_Your goal_
Nothing outside the range is wanted. Repeat exactly the lines below from the one with "Основы вероятности, комбинаторики" through the one with "числа, решето Эратосфена".

_Exercise material_

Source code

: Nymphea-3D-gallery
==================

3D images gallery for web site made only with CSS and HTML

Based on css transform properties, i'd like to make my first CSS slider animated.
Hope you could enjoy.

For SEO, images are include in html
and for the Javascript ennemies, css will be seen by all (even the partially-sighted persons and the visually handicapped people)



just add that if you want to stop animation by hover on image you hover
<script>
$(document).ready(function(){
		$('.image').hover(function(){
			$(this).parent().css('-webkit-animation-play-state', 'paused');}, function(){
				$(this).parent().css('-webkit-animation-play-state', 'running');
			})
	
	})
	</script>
--
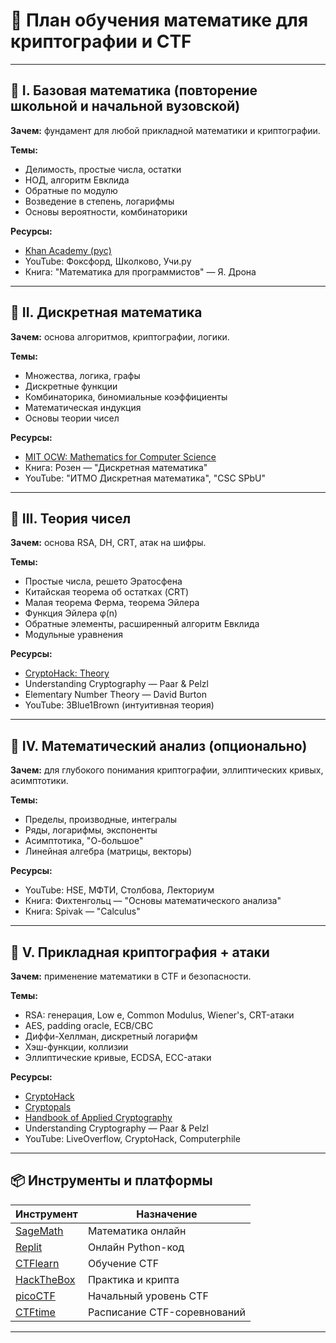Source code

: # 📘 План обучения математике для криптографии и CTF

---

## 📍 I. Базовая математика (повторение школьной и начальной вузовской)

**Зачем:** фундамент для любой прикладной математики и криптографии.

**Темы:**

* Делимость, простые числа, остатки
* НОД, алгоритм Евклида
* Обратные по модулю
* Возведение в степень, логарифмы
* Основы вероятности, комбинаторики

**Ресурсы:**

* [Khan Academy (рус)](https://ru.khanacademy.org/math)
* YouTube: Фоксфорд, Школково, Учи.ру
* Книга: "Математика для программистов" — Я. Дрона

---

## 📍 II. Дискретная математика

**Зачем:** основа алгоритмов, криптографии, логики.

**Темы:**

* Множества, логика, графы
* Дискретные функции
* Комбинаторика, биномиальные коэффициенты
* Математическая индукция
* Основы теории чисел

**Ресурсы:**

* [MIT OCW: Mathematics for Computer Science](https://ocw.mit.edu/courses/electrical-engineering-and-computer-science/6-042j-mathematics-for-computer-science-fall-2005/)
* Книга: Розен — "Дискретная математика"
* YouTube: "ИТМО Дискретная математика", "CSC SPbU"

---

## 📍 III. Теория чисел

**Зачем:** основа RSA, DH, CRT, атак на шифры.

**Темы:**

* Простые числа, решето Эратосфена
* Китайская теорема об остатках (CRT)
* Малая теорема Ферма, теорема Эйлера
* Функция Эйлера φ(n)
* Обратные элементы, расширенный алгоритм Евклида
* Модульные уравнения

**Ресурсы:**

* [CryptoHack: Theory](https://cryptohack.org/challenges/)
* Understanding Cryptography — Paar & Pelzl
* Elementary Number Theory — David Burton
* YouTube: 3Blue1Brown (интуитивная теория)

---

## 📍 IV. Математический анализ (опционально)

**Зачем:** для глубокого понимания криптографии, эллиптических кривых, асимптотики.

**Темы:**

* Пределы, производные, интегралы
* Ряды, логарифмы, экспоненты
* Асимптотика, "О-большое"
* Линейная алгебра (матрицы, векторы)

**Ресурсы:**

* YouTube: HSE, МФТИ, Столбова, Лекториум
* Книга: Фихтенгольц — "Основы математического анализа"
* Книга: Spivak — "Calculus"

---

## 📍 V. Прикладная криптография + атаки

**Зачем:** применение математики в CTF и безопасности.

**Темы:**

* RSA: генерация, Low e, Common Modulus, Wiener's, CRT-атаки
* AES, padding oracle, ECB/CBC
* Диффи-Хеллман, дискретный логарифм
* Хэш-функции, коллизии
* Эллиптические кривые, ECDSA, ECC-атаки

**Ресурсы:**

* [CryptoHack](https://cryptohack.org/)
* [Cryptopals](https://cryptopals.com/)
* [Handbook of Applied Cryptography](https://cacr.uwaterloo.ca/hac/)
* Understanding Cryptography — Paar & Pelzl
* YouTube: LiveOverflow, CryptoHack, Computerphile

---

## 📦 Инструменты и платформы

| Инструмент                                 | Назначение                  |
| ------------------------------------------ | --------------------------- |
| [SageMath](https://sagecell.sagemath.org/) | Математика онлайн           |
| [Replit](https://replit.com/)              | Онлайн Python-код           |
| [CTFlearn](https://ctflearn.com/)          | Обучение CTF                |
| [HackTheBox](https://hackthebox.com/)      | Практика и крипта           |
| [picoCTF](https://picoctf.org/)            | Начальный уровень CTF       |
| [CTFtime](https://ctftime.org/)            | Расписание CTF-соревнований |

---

_Exercise solution_
* Основы вероятности, комбинаторики

**Ресурсы:**

* [Khan Academy (рус)](https://ru.khanacademy.org/math)
* YouTube: Фоксфорд, Школково, Учи.ру
* Книга: "Математика для программистов" — Я. Дрона

---

## 📍 II. Дискретная математика

**Зачем:** основа алгоритмов, криптографии, логики.

**Темы:**

* Множества, логика, графы
* Дискретные функции
* Комбинаторика, биномиальные коэффициенты
* Математическая индукция
* Основы теории чисел

**Ресурсы:**

* [MIT OCW: Mathematics for Computer Science](https://ocw.mit.edu/courses/electrical-engineering-and-computer-science/6-042j-mathematics-for-computer-science-fall-2005/)
* Книга: Розен — "Дискретная математика"
* YouTube: "ИТМО Дискретная математика", "CSC SPbU"

---

## 📍 III. Теория чисел

**Зачем:** основа RSA, DH, CRT, атак на шифры.

**Темы:**

* Простые числа, решето Эратосфена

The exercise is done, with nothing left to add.